明日葉桐子の台頭   【 And she decided. 】



神様ってなんて滑稽な生き物なんでしょう。



◇想いお守り【重い錘】


その日は生憎の雪だった。
人々は雨となれば少しでも傘を差す種族だが、雪の時はその傾向が薄くなるようだ。
外はこんなにも寒いというのに馬鹿みたいに足並みは絶えず、街から音が無くなることはない。

「今日も寒いなあ」

別に誰がその言葉を聞いているわけでもなく、その言葉は霞んでゆっくりと吐かれた白い靄とともに消えていく。
明日葉はかじかんで赤くなった両手に息を吐き、少しでもその寒さを誤魔化そうと身を縮ませた。
独りが目立つから、寒いのは苦手だった。寂しくて凍えるならいっそのことこの国が常夏でもよかったのだ。そう思うくらい、彼女は毎年来る冬に嫌悪感を抱いていた。

時刻は丁度夜中の一時を回ったころだろうか。
明日葉は落ち着かないというように、街に設置されている時計をちらちらと眺めては視線を自分の手に戻しまた時計を見る、といった行為を繰り返している。
ここは街の中でも郊外にある公園で、人がここを通ることは滅多に無い。夕方までは子供とその親が何組かいたりするのだが、この時刻となるとそんなものは一切消え静寂だけがこの空間を支配していた。
公園には外灯が少ないながらいくつか備え付けてあり、かろうじてそれで周りが見えるレベルである。客観的に見ると華奢な女が一人こんな場所にいるのはどうも危なっかしい。それでも明日葉はそれを承知でここから動こうとはしなかった。
明日葉はこの公園が好きだった。たとえそれが冬であっても、この公園ならば問題なかった。

「あいつ、今日は来ないのかな」

残念そうな口調で、それでも彼女は期待を込めてまた新しい言葉を吐き出した。

彼女は分かっていた。
自分の待ち人は、約束を破るような慇懃無礼な性格ではないと。
自分の待ち人は、昔から自分のことを気にかけるお節介だと。
だからこそ、彼女はひたすら待ち続けることを決めた。
―――そしてそんな彼女の前に、一人の男が姿を現した。

「あ、社長」

社長と呼ばれたその男は、威圧を感じさせる風貌をしていた。
高身長でほどよく鍛えられた体、刃物のような目に銀の眼鏡、ワックスで固められた黒髪に黒いスーツをきっちりと着こなしているその姿は誰がどう見ても只者ではなかった。あまり身長が高くない明日葉と比べれば、その差も更に際立って見える。もしかしたら親子に見えるかもしれない。

「どうした、こんなところで」
「まあ、ちょっと野暮用で」

男はしばらくの間考えるように黙り込んだが、何を察したのかまた明日葉の方を見て呆れたような口調で諭す。

「あれを待ってるのか」
「・・・・・・」

明日葉は言葉を返すことが出来ず、俯いたまま無言を貫き通している。何とも言えない堅苦しい空気が冬の公園をひそやかに支配し、明日葉の身体を余計に硬直させる。

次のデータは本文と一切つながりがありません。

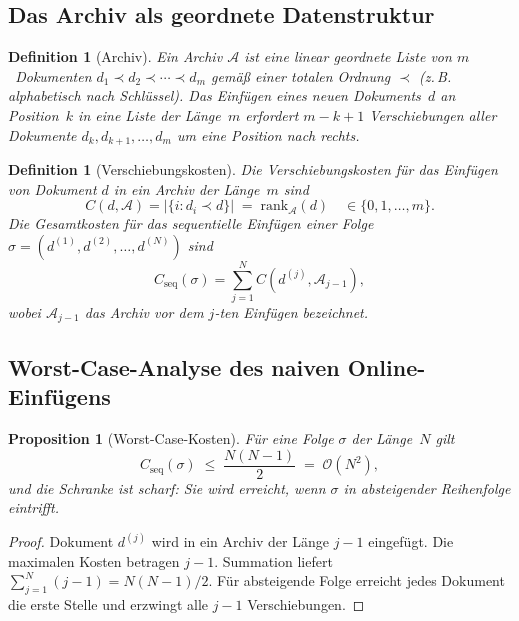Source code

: ﻿\documentclass[12pt, a4paper]{article}
\newtheorem{proposition}[theorem]{Proposition}
\newtheorem{definition}[theorem]{Definition}
\begin{document}
\subsection{Das Archiv als geordnete Datenstruktur}

\begin{definition}[Archiv]\label{def:archive}
Ein \emph{Archiv} $\mathcal{A}$ ist eine linear geordnete Liste von
$m$~Dokumenten $d_1 \prec d_2 \prec \cdots \prec d_m$ gemäß einer totalen
Ordnung $\prec$ (z.\,B. alphabetisch nach Schlüssel). Das \emph{Einfügen}
eines neuen Dokuments~$d$ an Position~$k$ in eine Liste der Länge~$m$
erfordert $m - k + 1$ \emph{Verschiebungen} aller Dokumente $d_k, d_{k+1},
\ldots, d_m$ um eine Position nach rechts.
\end{definition}

\begin{definition}[Verschiebungskosten]\label{def:cost}
Die \emph{Verschiebungskosten} für das Einfügen von Dokument $d$ in ein
Archiv der Länge~$m$ sind
\[
  C(d, \mathcal{A}) = \bigl|\{i : d_i \prec d\}\bigr| \;=\; \mathrm{rank}_{\mathcal{A}}(d)
  \quad\in\{0, 1, \ldots, m\}.
\]
Die Gesamtkosten für das sequentielle Einfügen einer Folge
$\sigma = (d^{(1)}, d^{(2)}, \ldots, d^{(N)})$ sind
\[
  C_{\mathrm{seq}}(\sigma) = \sum_{j=1}^{N} C\!\left(d^{(j)},
  \mathcal{A}_{j-1}\right),
\]
wobei $\mathcal{A}_{j-1}$ das Archiv vor dem $j$-ten Einfügen bezeichnet.
\end{definition}

\subsection{Worst-Case-Analyse des naiven Online-Einfügens}

\begin{proposition}[Worst-Case-Kosten]\label{prop:worstcase}
Für eine Folge $\sigma$ der Länge~$N$ gilt
\[
  C_{\mathrm{seq}}(\sigma) \;\leq\; \frac{N(N-1)}{2} \;=\; \mathcal{O}(N^2),
\]
und die Schranke ist scharf: Sie wird erreicht, wenn $\sigma$ in absteigender
Reihenfolge eintrifft.
\end{proposition}

\begin{proof}
Dokument $d^{(j)}$ wird in ein Archiv der Länge $j-1$ eingefügt. Die maximalen
Kosten betragen $j-1$. Summation liefert
$\sum_{j=1}^{N}(j-1) = N(N-1)/2$. Für absteigende Folge erreicht jedes
Dokument die erste Stelle und erzwingt alle $j-1$ Verschiebungen.
\end{proof}
\end{document}
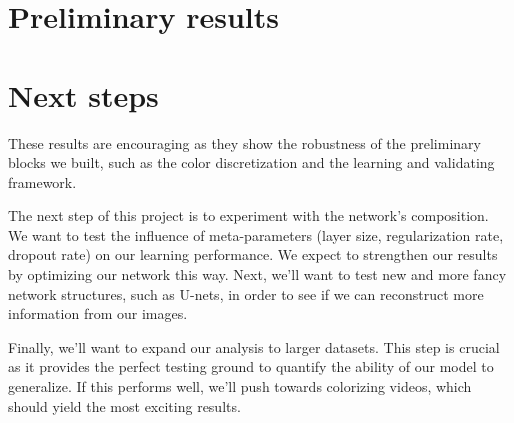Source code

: \documentclass[10pt,twocolumn,letterpaper]{article}
\begin{document}

\section{Preliminary results}


\section{Next steps}

These results are encouraging as they show the robustness of the preliminary blocks we built, such as the color discretization and the learning and validating framework.

The next step of this project is to experiment with the network's composition. We want to test the influence of meta-parameters (layer size, regularization rate, dropout rate) on our learning performance. We expect to strengthen our results by optimizing our network this way. Next, we'll want to test new and more fancy network structures, such as U-nets, in order to see if we can reconstruct more information from our images.

Finally, we'll want to expand our analysis to larger datasets. This step is crucial as it provides the perfect testing ground to quantify the ability of our model to generalize. If this performs well, we'll push towards colorizing videos, which should yield the most exciting results.

{\small


}
\end{document}

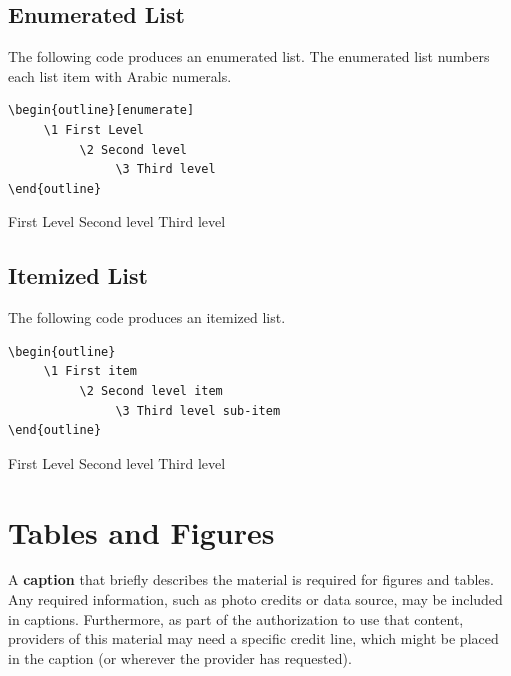  \subsection*{Enumerated List}
 The following code produces an enumerated list.  The enumerated list numbers each list item with Arabic numerals.
 
\begin{verbatim}
\begin{outline}[enumerate]
     \1 First Level
          \2 Second level
               \3 Third level
\end{outline}
 \end{verbatim}
 
 \begin{outline}[enumerate]
 	\1 First Level
		\2 Second level
			\3 Third level
\end{outline}
 

 \subsection*{Itemized List}
 The following code produces an itemized list.
 
\begin{verbatim}
\begin{outline}
     \1 First item
          \2 Second level item
               \3 Third level sub-item
\end{outline}
 \end{verbatim}
 
 \begin{outline}
 	\1 First Level
		\2 Second level
			\3 Third level
\end{outline}



\section*{Tables and Figures}

A \textbf{caption} that briefly describes the material is required for figures and tables.  Any required information, such as photo credits or data source, may be included in captions. Furthermore, as part of the authorization to use that content, providers of this material may need a specific credit line, which might be placed in the caption (or wherever the provider has requested).  


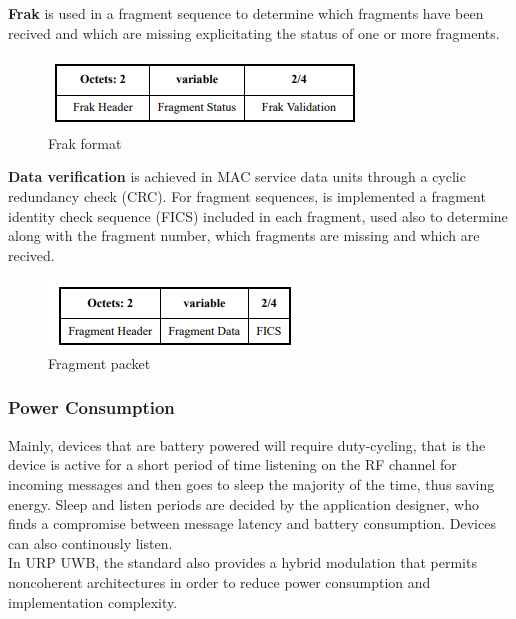 \documentclass[conference]{IEEEtran}
\begin{document}
\textbf{Frak} is used in a fragment sequence to determine which fragments have been recived
and which are missing explicitating the status of one or more fragments.\\

\begin{figure} [!h]
  \centering
  \includegraphics[width=.7\linewidth]{FRAK}
  \caption{Frak format}
  \label{fig:ack}
\end{figure}


\textbf{Data verification} is achieved in MAC service data units through a cyclic redundancy
check (CRC). For fragment sequences, is implemented a fragment identity check sequence (FICS)
included in each fragment, used also to determine along with the fragment number, which
fragments are missing and which are recived.\\

\begin{figure}[!h]
  \centering
  \includegraphics[width=.6\linewidth]{fragment-packet}
  \caption{Fragment packet}
  \label{fig:fragment}
\end{figure}

\subsubsection{Power Consumption}
Mainly, devices that are battery powered will require duty-cycling, that is
the device is active for a short period of time listening on the RF channel for incoming
messages and then goes to sleep the majority of the time, thus saving energy.
Sleep and listen periods are decided by the application designer, who finds a compromise
between message latency and battery consumption. Devices can also continously listen.\\

In URP UWB, the standard also provides a hybrid modulation that permits noncoherent 
architectures in order to reduce power consumption and implementation complexity.\\
\end{document}
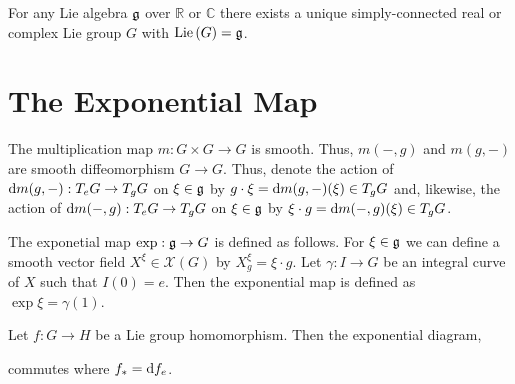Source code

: \documentclass[12pt]{article}
\newcommand{\R}{\mathbb{R}}
\newcommand{\C}{\mathbb{C}}
\begin{document}
\newcommand{\Lie}[1]{\mathrm{Lie}\left( #1 \right)}


\begin{theorem}[Lie]
For any Lie algebra $\mathfrak{g}$ over $\R$ or $\C$ there exists a unique simply-connected real or complex Lie group $G$ with $\Lie{G} = \g$.
\end{theorem}

\section{The Exponential Map}

\begin{definition}
The multiplication map $m : G \times G \to G$ is smooth. Thus, $m(-,g)$ and $m(g,-)$ are smooth diffeomorphism $G \to G$. Thus, denote the action of $\mathrm{d}{m(g,-)} : T_e G \to T_g G$ on $\xi \in \mathfrak{g}$ by $g \cdot \xi = \mathrm{d}{m(g,-)}(\xi) \in T_g G$ and, likewise, the action of $\mathrm{d}{m(-,g)} : T_e G \to T_g G$ on $\xi \in \mathfrak{g}$ by $\xi \cdot g = \mathrm{d}{m(-,g)}(\xi) \in T_g G$. 
\end{definition}

\begin{definition}
The exponetial map $\exp : \mathfrak{g} \to G$ is defined as follows. For $\xi \in \mathfrak{g}$ we can define a smooth vector field $X^{\xi} \in \mathscr{X}(G)$ by $X^{\xi}_g = \xi \cdot g$. Let $\gamma : I \to G$ be an integral curve of $X$ such that $I(0) = e$. Then the exponential map is defined as $\exp{\xi} = \gamma(1)$. 
\end{definition}

\begin{proposition}
Let $f : G \to H$ be a Lie group homomorphism. Then the exponential diagram,
\begin{center}
\end{center}
commutes where $f_* = \mathrm{d}{f}_e$. 
\end{proposition}
\end{document}
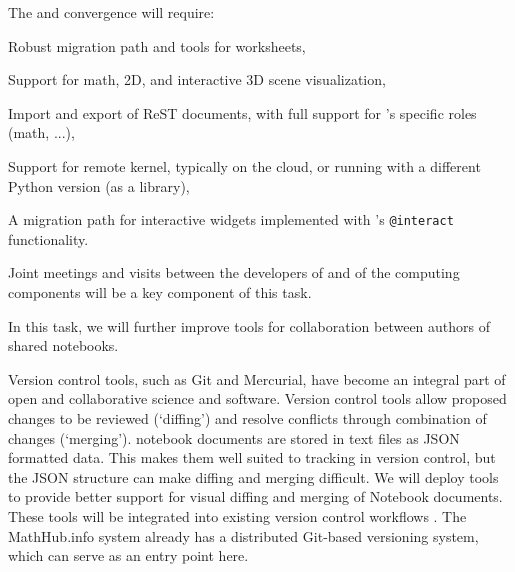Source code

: \begin{workpackage}
\begin{tasklist}
\begin{task}[title=Uniform notebook interface for all interactive
  components,id=ipython-kernels,lead=PS, partners={SR,UK,USH,USO,LL,SA,UV},
  PM=24, wphases=0-36]
  The \Sage and \Jupyter convergence  will
  require:
  \begin{compactitem}
  \item Robust migration path and tools for \Sage worksheets,
  \item Support for math, 2D, and interactive 3D scene visualization,
  \item Import and export of ReST documents, with full support for
    \Sage's specific roles (math, ...),
  \item Support for remote \Sage kernel, typically on the cloud, or
    running with a different Python version (\Sage as a library),
  \item A migration path for interactive widgets implemented with
    \Sage's \texttt{@interact} functionality.
  \end{compactitem}

  Joint meetings and visits between the developers of \Jupyter and of
  the computing components will be a key component of this task.

\end{task}

\begin{task}[id=notebook-collab,title=Notebook improvements for collaboration,lead=SR, partners={PS,USH,JU,USO}, PM=18, wphases=0-24]

  In this task, we will further improve tools for collaboration
  between authors of shared \Jupyter notebooks.

  Version control tools, such as Git and Mercurial, have become an
  integral part of open and collaborative science and
  software. Version control tools allow proposed changes to be
  reviewed (`diffing') and resolve conflicts through combination of
  changes (`merging'). \Jupyter notebook documents are stored in text
  files as JSON formatted data. This makes them well suited to
  tracking in version control, but the JSON structure can make diffing
  and merging difficult. We will deploy tools to provide better
  support for visual diffing and merging of Notebook documents. These
  tools will be integrated into existing version control workflows
  . The MathHub.info system already has
  a distributed Git-based versioning system, which can serve as an
  entry point here.


\end{task}
\end{tasklist}
\end{workpackage}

「社員に風邪をひいてもらっては困る、早めに切り上げろ」
「は、はい」

そうやって話も切り上げるのだろうと明日葉は何となく口調から睨んでいたが、そういう訳でもなく男は公園のベンチに一人ゆっくりと座った。ここにいる意味も分からないまま、明日葉はまた時計の方を見始めた。しかしそれがつまらないのか、男は明日葉に一つ議題を持ちかけた。